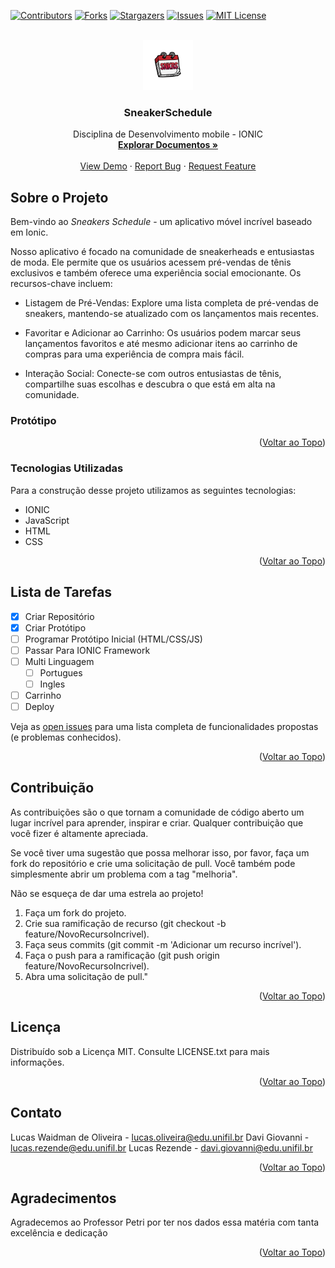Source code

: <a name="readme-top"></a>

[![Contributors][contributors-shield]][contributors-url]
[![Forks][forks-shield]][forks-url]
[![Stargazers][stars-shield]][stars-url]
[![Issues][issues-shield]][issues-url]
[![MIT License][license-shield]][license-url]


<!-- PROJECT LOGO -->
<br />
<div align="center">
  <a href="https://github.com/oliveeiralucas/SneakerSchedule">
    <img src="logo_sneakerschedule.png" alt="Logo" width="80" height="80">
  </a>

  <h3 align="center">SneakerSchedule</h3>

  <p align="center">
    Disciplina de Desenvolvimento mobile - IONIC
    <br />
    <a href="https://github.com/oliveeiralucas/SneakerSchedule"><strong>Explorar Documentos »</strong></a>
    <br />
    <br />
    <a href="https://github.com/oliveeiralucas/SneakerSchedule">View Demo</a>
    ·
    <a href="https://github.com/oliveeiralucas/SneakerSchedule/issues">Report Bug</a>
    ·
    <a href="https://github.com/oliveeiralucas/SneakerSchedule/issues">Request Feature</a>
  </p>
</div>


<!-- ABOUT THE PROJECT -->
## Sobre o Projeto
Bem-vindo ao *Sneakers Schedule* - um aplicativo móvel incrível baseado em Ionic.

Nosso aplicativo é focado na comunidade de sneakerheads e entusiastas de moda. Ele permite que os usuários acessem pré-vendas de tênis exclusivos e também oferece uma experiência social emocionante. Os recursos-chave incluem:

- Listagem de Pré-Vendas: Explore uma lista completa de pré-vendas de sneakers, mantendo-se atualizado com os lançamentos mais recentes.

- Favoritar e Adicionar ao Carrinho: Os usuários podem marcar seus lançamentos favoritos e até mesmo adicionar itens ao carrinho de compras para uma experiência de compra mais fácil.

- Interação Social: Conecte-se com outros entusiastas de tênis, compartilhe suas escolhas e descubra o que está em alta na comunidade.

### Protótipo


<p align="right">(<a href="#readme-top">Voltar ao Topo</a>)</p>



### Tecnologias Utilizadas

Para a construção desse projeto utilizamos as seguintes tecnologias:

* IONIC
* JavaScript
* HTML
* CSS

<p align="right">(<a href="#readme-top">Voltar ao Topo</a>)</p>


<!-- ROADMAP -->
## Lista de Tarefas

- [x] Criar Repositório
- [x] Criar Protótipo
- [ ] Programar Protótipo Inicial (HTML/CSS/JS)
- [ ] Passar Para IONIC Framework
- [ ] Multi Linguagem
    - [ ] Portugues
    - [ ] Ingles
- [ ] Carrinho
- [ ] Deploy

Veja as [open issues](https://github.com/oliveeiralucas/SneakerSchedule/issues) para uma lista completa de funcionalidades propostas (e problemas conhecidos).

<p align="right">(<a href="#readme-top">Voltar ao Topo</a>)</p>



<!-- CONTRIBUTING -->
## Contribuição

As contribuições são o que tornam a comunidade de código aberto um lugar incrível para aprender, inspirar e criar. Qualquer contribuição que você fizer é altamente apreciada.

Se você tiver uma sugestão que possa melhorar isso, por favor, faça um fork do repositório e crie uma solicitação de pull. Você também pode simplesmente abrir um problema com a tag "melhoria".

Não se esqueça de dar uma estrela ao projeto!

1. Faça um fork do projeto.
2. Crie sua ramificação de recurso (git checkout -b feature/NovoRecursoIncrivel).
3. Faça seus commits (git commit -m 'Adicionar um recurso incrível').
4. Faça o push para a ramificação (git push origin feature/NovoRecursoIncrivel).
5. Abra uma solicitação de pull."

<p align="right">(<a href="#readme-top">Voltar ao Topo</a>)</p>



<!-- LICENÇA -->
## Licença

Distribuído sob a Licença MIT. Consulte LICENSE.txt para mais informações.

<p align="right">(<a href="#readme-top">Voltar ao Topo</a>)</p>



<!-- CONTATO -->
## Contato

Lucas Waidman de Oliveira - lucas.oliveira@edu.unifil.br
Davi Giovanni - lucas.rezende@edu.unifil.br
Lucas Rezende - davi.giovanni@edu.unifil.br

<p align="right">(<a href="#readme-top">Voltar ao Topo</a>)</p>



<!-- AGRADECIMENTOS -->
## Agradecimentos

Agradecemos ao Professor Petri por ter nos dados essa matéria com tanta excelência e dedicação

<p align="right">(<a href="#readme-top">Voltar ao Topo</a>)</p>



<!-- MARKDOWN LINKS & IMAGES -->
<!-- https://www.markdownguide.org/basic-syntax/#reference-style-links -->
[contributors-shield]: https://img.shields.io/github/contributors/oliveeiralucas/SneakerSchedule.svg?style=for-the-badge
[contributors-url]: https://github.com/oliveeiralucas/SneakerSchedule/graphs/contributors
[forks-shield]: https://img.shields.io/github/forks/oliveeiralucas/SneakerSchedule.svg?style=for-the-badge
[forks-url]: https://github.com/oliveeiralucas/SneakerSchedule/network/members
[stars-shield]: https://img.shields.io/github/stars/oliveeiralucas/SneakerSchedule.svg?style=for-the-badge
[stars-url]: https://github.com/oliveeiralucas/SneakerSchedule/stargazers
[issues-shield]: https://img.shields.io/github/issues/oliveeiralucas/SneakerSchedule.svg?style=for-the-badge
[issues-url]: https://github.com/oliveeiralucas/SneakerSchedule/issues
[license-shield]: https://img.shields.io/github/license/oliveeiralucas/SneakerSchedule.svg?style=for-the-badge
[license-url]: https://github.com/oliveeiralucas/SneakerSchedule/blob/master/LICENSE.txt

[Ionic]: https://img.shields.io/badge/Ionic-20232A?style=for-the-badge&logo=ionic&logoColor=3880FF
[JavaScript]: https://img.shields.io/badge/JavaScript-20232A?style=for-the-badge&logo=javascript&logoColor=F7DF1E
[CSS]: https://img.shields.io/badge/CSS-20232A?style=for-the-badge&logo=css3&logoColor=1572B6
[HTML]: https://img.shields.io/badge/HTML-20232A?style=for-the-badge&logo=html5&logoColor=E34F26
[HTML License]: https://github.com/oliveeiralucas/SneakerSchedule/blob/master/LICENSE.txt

--

# Problem to work on
Among the records, how many lines include the string "HTML"? State the number and add nothing.

# Reply
4